WANDERERS fans have grown accustomed to bemoaning the club’s bad luck with injuries – but Phil Parkinson has banned such talk from his camp.

Over several years there have been plenty of examples of key players forced out of action by unfortunate means, from Stuart Holden’s horrific injury that fateful day in 2011 at Manchester United to the broken ankle which effectively ended Marc Tierney’s footballing career in 2013, to name but a few.

The issues continue to this day, with chairman Ken Anderson estimating recently that around £4million has been paid out in salaries this season to players who have been sidelined.

Darren Pratley, Mark Davies, Max Clayton, Mark Howard and Lawrie Wilson have all required surgery, while Lewis Buxton has also been unable to feature because of a persistent back problem.

Their absence has been magnified by the Football League-enforced embargo, which restricts Wanderers to 24 senior players. But Parkinson is refusing to tell any hard luck stories with a promotion battle still to fight.

“If you continue to harp on about injuries, I think it can cause problems,” explained the Whites boss. “We have definitely had some very, very unlucky injuries – ones you really can’t do anything about.

“Darren’s was an impact injury, Mark’s was studs getting caught in the ground, Mark Howard’s thumb and then the circumstances of Lawrie Wilson’s hamstring were also a little bit freakish.
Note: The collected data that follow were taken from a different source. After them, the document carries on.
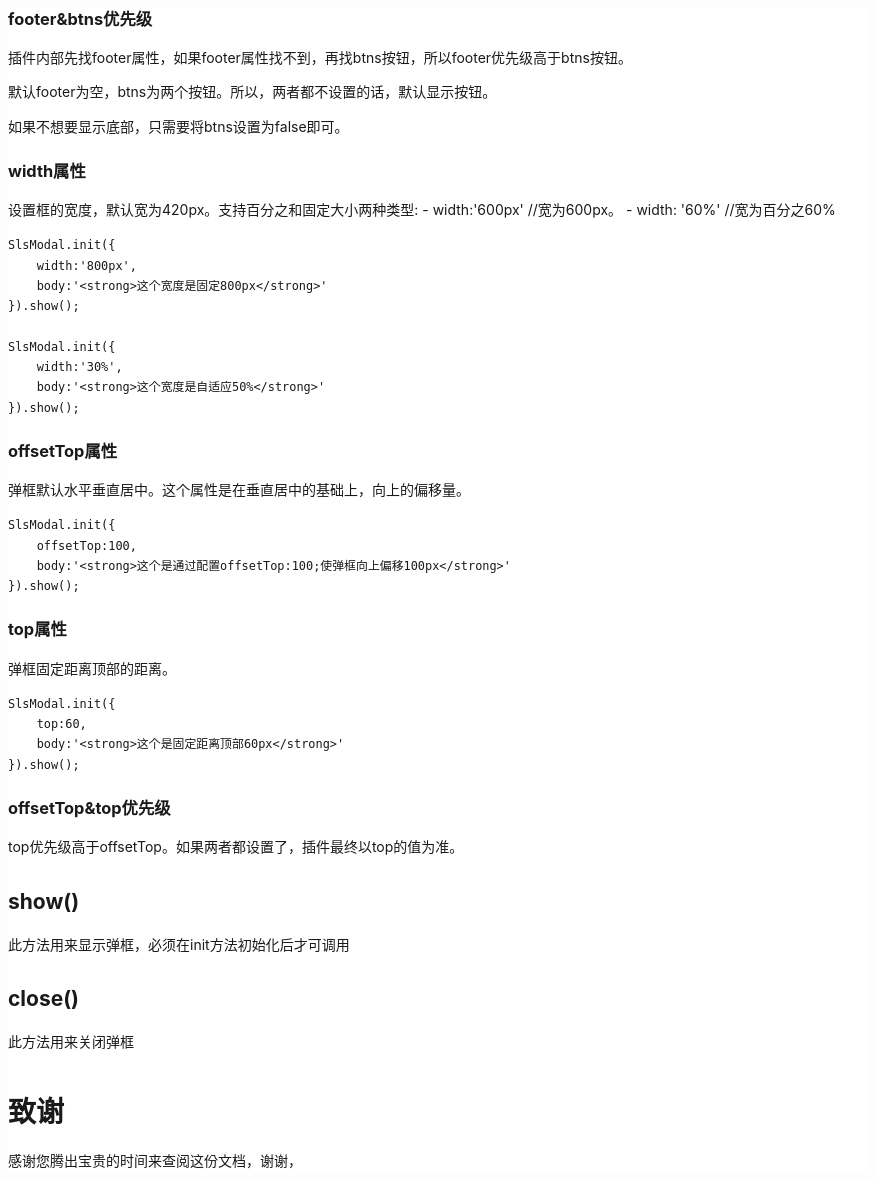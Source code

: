 ### footer&btns优先级
插件内部先找footer属性，如果footer属性找不到，再找btns按钮，所以footer优先级高于btns按钮。

默认footer为空，btns为两个按钮。所以，两者都不设置的话，默认显示按钮。

如果不想要显示底部，只需要将btns设置为false即可。

### width属性
设置框的宽度，默认宽为420px。支持百分之和固定大小两种类型:
	- width:'600px'		//宽为600px。
	- width: '60%' 	//宽为百分之60%
```
SlsModal.init({
    width:'800px',
    body:'<strong>这个宽度是固定800px</strong>'
}).show();

SlsModal.init({
    width:'30%',
    body:'<strong>这个宽度是自适应50%</strong>'
}).show();
```

### offsetTop属性
弹框默认水平垂直居中。这个属性是在垂直居中的基础上，向上的偏移量。
```
SlsModal.init({
    offsetTop:100,
    body:'<strong>这个是通过配置offsetTop:100;使弹框向上偏移100px</strong>'
}).show();
```

### top属性
弹框固定距离顶部的距离。
```
SlsModal.init({
    top:60,
    body:'<strong>这个是固定距离顶部60px</strong>'
}).show();
```

### offsetTop&top优先级
top优先级高于offsetTop。如果两者都设置了，插件最终以top的值为准。


## show()
此方法用来显示弹框，必须在init方法初始化后才可调用

## close()
此方法用来关闭弹框


# 致谢
感谢您腾出宝贵的时间来查阅这份文档，谢谢，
“But we have to keep overcoming those hurdles. You can’t stay down and fixate on what you don’t have. That is why it has been so important to keep players who have not been in the team ready. I keep saying ‘your time will come’ and when it does, if an injury or a suspension comes along, then it’s down to them to take it.”

The latest long-term casualty is Lawrie Wilson, who had been one of Parkinson’s most consistent players at right-back.

The former Charlton defender will be out until June after undergoing an operation to repair a torn hamstring tendon sustained at MK Dons.

“They think that when he fell and jarred his back early in the game that he might just have affected things further down,” Parkinson explained.

“It was quite a freakish injury to get. You tend to get hamstring problems early in a game or late on if you’re fatigued, but Lawrie was one of our fittest players so we think the fall might have caused it.

“It is a serious injury and the surgeon feels that for Lawrie to get back to where he wants to be the operation is the best way forward.”

Wilson’s absence led to a continental search for a new right-back who was out of contract and close enough to fitness to make a difference in the closing months of the season.

“We had to give ourselves options,” said Parkinson, who has been at pain to point out that a switch to a three-man back line need not be a permanent one.

“It was a balancing act trying to get someone in at this stage because anybody is going to be playing catch up.

“We have scoured Europe – literally everywhere – to find the best option and we had to get it right because, as everyone knows, we have a numbers situation in the squad.”

The one gap in the squad was taken up by Reece Wabara, the 25-year-old former Wigan Athletic full-back who was named in the PFA League One team of the year last season.